Chemoresistance is a major factor involved in a poor response and reduced overall survival in patients with advanced breast cancer. Although extensive studies have been carried out to understand the mechanisms of chemoresistance, many questions remain unanswered.

In this research, we used two isogenic MCF-7 breast cancer cell lines selected for resistance to doxorubicin (MCF-7_DOX) or docetaxel (MCF-7_TXT) and the wild type parental cell line (MCF-7_CC) to study mechanisms underlying acquired resistance to taxanes in MCF-7_TXT cells. Cytotoxicity assay, immunoblotting, indirect immunofluorescence and live imaging were used to study the drug resistance, the expression levels of drug transporters and various tubulin isoforms, apoptosis, microtubule formation, and microtubule dynamics.

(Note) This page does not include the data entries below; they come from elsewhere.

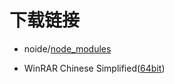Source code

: # 下载链接

- noide/[node_modules](/download/noide/node_modules.rar)

- WinRAR Chinese Simplified([64bit](/download/winrar-x64-561sc.exe))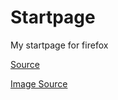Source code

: # Startpage

My startpage for firefox 

[Source](https://github.com/PrettyCoffee/yet-another-generic-startpage)

[Image Source](https://e4p7c9i3.stackpathcdn.com/wp-content/uploads/2019/05/tumblr_p22wjjM6nX1vjxiz1o1_1280.gif?iv=584)
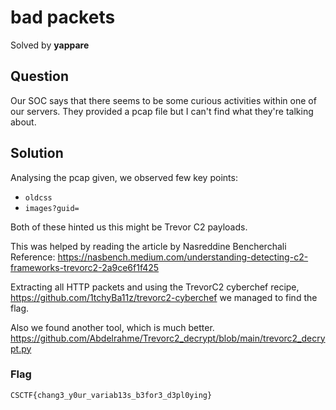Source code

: # bad packets

Solved by **yappare**

## Question
Our SOC says that there seems to be some curious activities within one of our servers. They provided a pcap file but I can't find what they're talking about.

## Solution
Analysing the pcap given, we observed few key points:
- `oldcss`
- `images?guid=`

Both of these hinted us this might be Trevor C2 payloads.

This was helped by reading the article by Nasreddine Bencherchali
Reference: https://nasbench.medium.com/understanding-detecting-c2-frameworks-trevorc2-2a9ce6f1f425

Extracting all HTTP packets and using the TrevorC2 cyberchef recipe, https://github.com/1tchyBa11z/trevorc2-cyberchef we managed to find the flag.

Also we found another tool, which is much better. https://github.com/Abdelrahme/Trevorc2_decrypt/blob/main/trevorc2_decrypt.py

### Flag
`CSCTF{chang3_y0ur_variab13s_b3for3_d3pl0ying}`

MCF-7_TXT cells were cross resistant to paclitaxel, but not to doxorubicin. MCF-7_DOX cells were not cross-resistant to taxanes. We also showed that multiple mechanisms are involved in the resistance to taxanes in MCF-7_TXT cells. Firstly, MCF-7_TXT cells express higher level of ABCB1. Secondly, the microtubule dynamics of MCF-7_TXT cells are weak and insensitive to the docetaxel treatment, which may partially explain why docetaxel is less effective in inducing M-phase arrest and apoptosis in MCF-7_TXT cells in comparison with MCF-7_CC cells. Moreover, MCF-7_TXT cells express relatively higher levels of β2- and β4-tubulin and relatively lower levels of β3-tubulin than both MCF-7_CC and MCF-7_DOX cells. The subcellular localization of various β-tubulin isoforms in MCF-7_TXT cells is also different from that in MCF-7_CC and MCF-7_DOX cells.